Expert: Zlatko - 8/24/2011

Question
Hi Zlatko

   Please find the following code snippet.
  int arr[3][4] = {10,20,30,40,50,60,70,80,90,100,110,120};
  int i;
  int **pptr = arr;
  for(i=0;i<12;i++)
     printf("%d  ",*pptr++);

o/P:10 20 30 40 50 60 70 80 90 100 110 120

  pptr is a double pointer storing address of double dimensional array. then how printf("%d  ",*pptr++); is able to print all the values.

Thanks
Bhupal.

Answer
Hello Bhupal

That is a good question. The code happens to work for integers, but if you change it to shorts, you will find that it will not work.
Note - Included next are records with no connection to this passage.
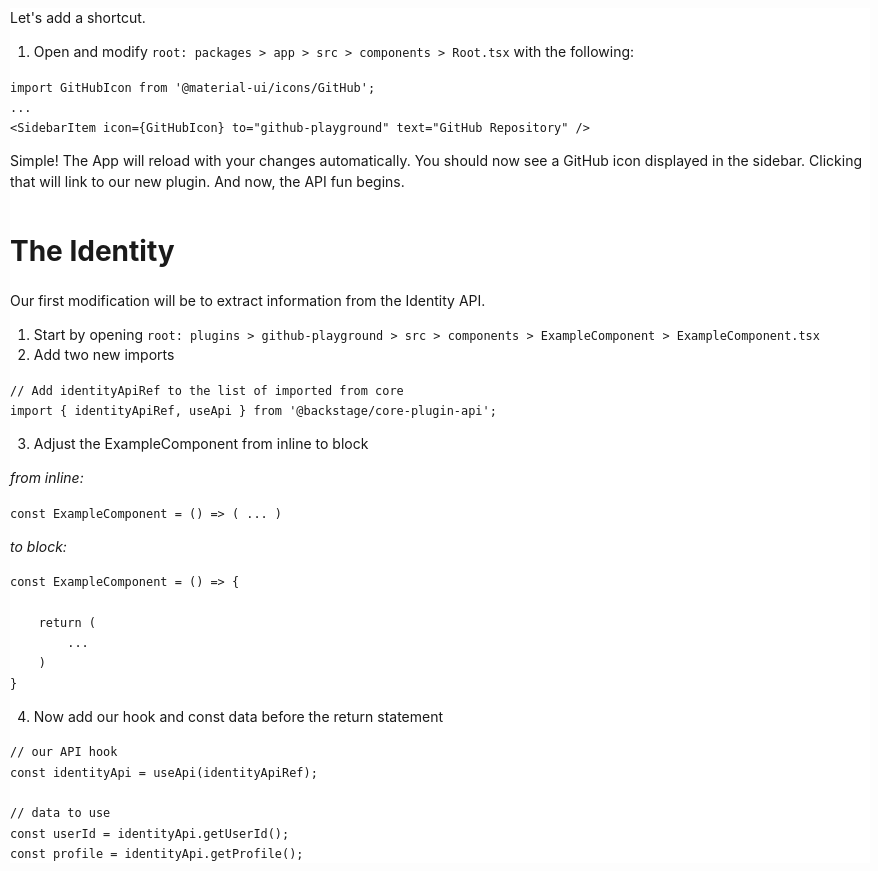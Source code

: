 Let's add a shortcut.

1. Open and modify `root: packages > app > src > components > Root.tsx` with the
   following:

```tsx
import GitHubIcon from '@material-ui/icons/GitHub';
...
<SidebarItem icon={GitHubIcon} to="github-playground" text="GitHub Repository" />
```

Simple! The App will reload with your changes automatically. You should now see
a GitHub icon displayed in the sidebar. Clicking that will link to our new
plugin. And now, the API fun begins.

# The Identity

Our first modification will be to extract information from the Identity API.

1. Start by opening
   `root: plugins > github-playground > src > components > ExampleComponent > ExampleComponent.tsx`
1. Add two new imports

```tsx
// Add identityApiRef to the list of imported from core
import { identityApiRef, useApi } from '@backstage/core-plugin-api';
```

3. Adjust the ExampleComponent from inline to block

_from inline:_

```tsx
const ExampleComponent = () => ( ... )
```

_to block:_

```tsx
const ExampleComponent = () => {

    return (
        ...
    )
}
```

4. Now add our hook and const data before the return statement

```tsx
// our API hook
const identityApi = useApi(identityApiRef);

// data to use
const userId = identityApi.getUserId();
const profile = identityApi.getProfile();
```
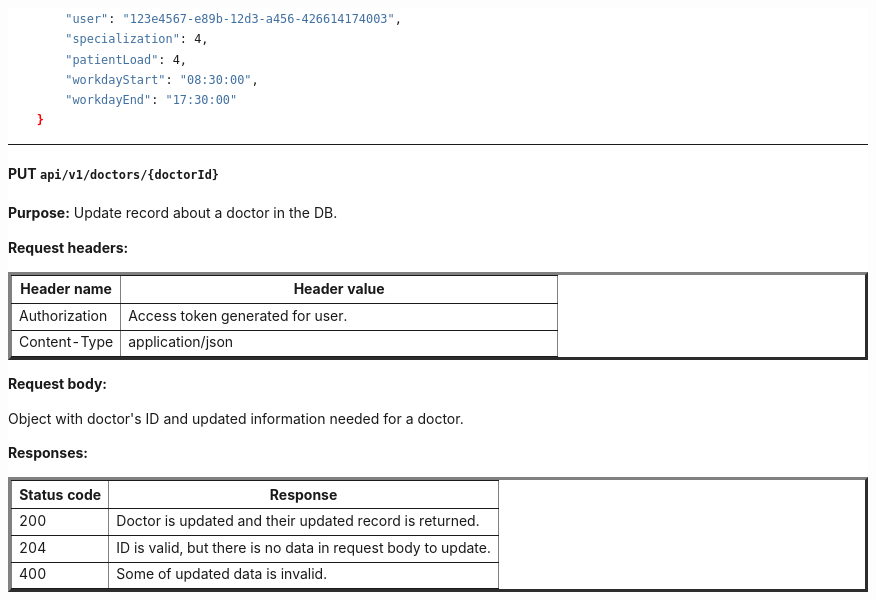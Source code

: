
 ```sh
        "user": "123e4567-e89b-12d3-a456-426614174003",
        "specialization": 4,
        "patientLoad": 4,
        "workdayStart": "08:30:00",
        "workdayEnd": "17:30:00"
    }
```
***
#### PUT `api/v1/doctors/{doctorId}`

**Purpose:** Update record about a doctor in the DB.

**Request headers:**

<table border=3>
<tr>
  <th style="width:20%;">Header name</th>
  <th>Header value</th>
  </tr>

  <tr>
  <td>Authorization</th>
  <td>Access token generated for user.</td>
  </tr>
  <tr>
  <td>Content-Type</th>
  <td>application/json</td>
  </tr>
</table>

**Request body:**

Object with doctor's ID and updated information needed for a doctor.

**Responses:**

<table border=3>
    <tr>
  <th style="width:20%;">Status code</th>
  <th>Response</th>
  </tr>

  <tr>
  <td>200</th>
  <td>Doctor is updated and their updated record is returned.</td>
  </tr>

  <tr>
  <td>204</th>
  <td>ID is valid, but there is no data in request body to update.</td>

  <tr>
  <td>400</th>
  <td>Some of updated data is invalid.</td>
  </tr>
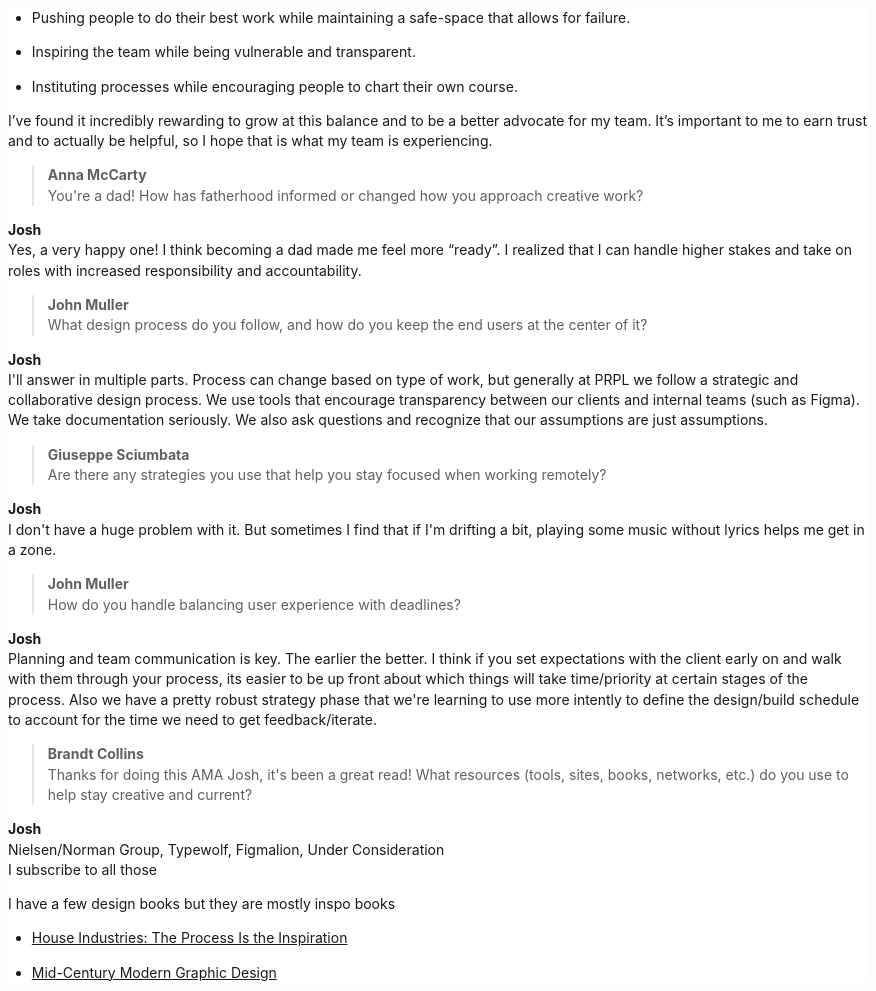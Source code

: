 * Pushing people to do their best work while maintaining a safe-space that allows for failure. 


* Inspiring the team while being vulnerable and transparent.


* Instituting processes while encouraging people to chart their own course. 

I’ve found it incredibly rewarding to grow at this balance and to be a better advocate for my team. It’s important to me to earn trust and to actually be helpful, so I hope that is what my team is experiencing.

> **Anna McCarty**\
> You're a dad! How has fatherhood informed or changed how you approach creative work?

**Josh**\
Yes, a very happy one! I think becoming a dad made me feel more “ready”. I realized that I can handle higher stakes and take on roles with increased responsibility and accountability.

> **John Muller**\
> What design process do you follow, and how do you keep the end users at the center of it?

**Josh**\
I'll answer in multiple parts. Process can change based on type of work, but generally at PRPL we follow a strategic and collaborative design process. We use tools that encourage transparency between our clients and internal teams (such as Figma). We take documentation seriously. We also ask questions and recognize that our assumptions are just assumptions.

> **Giuseppe Sciumbata**\
> Are there any strategies you use that help you stay focused when working remotely?

**Josh**\
I don't have a huge problem with it. But sometimes I find that if I'm drifting a bit, playing some music without lyrics helps me get in a zone.

> **John Muller**\
> How do you handle balancing user experience with deadlines?

**Josh**\
Planning and team communication is key. The earlier the better. I think if you set expectations with the client early on and walk with them through your process, its easier to be up front about which things will take time/priority at certain stages of the process. Also we have a pretty robust strategy phase that we're learning to use more intently to define the design/build schedule to account for the time we need to get feedback/iterate.

> **Brandt Collins**\
> Thanks for doing this AMA Josh, it's been a great read! What resources (tools, sites, books, networks, etc.) do you use to help stay creative and current?

**Josh**\
Nielsen/Norman Group, Typewolf, Figmalion, Under Consideration\
I subscribe to all those

I have a few design books but they are mostly inspo books

* [House Industries: The Process Is the Inspiration](https://www.amazon.com/House-Industries-Process-Inspiration/dp/0399578102)

* [Mid-Century Modern Graphic Design](https://www.amazon.com/Mid-Century-Modern-Graphic-Design-Inglis/dp/1849944822/ref=sr_1_3?dchild=1&keywords=mid\+century\+modern\+design&qid=1605896415&s=books&sr=1-3)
For example, this code will print incorrect results.

int main()
{
   short arr[3][4] = {10,20,30,40,50,60,70,80,90,100,110,120};
   int i;
   short **pptr = arr;
   for(i=0;i<12;i++)
       printf("%hd  ",*pptr++);
}

When you have int **p you are saying that p is a pointer, and what it points to (the target) is also a pointer. The compiler then treats the contents of arr as pointers when the contents are accessed through pptr.

Pointers and integers are the same size on 32 bit machines, so the integer values in arr take up the same space as they would if they were pointers. The program prints the contents of the array with printf *pptr and it does not matter if the contents are integers or pointers because both types are just 4 byte numbers.

The contents of arr are still accessed with the single de-reference (*pptr). Your program never actually does a double de-reference (**pptr) so your program never actually uses the values in arr as pointers.

The correct code would be:
int *pptr = arr;

I hope that answers your question.
Best regards
Zlatko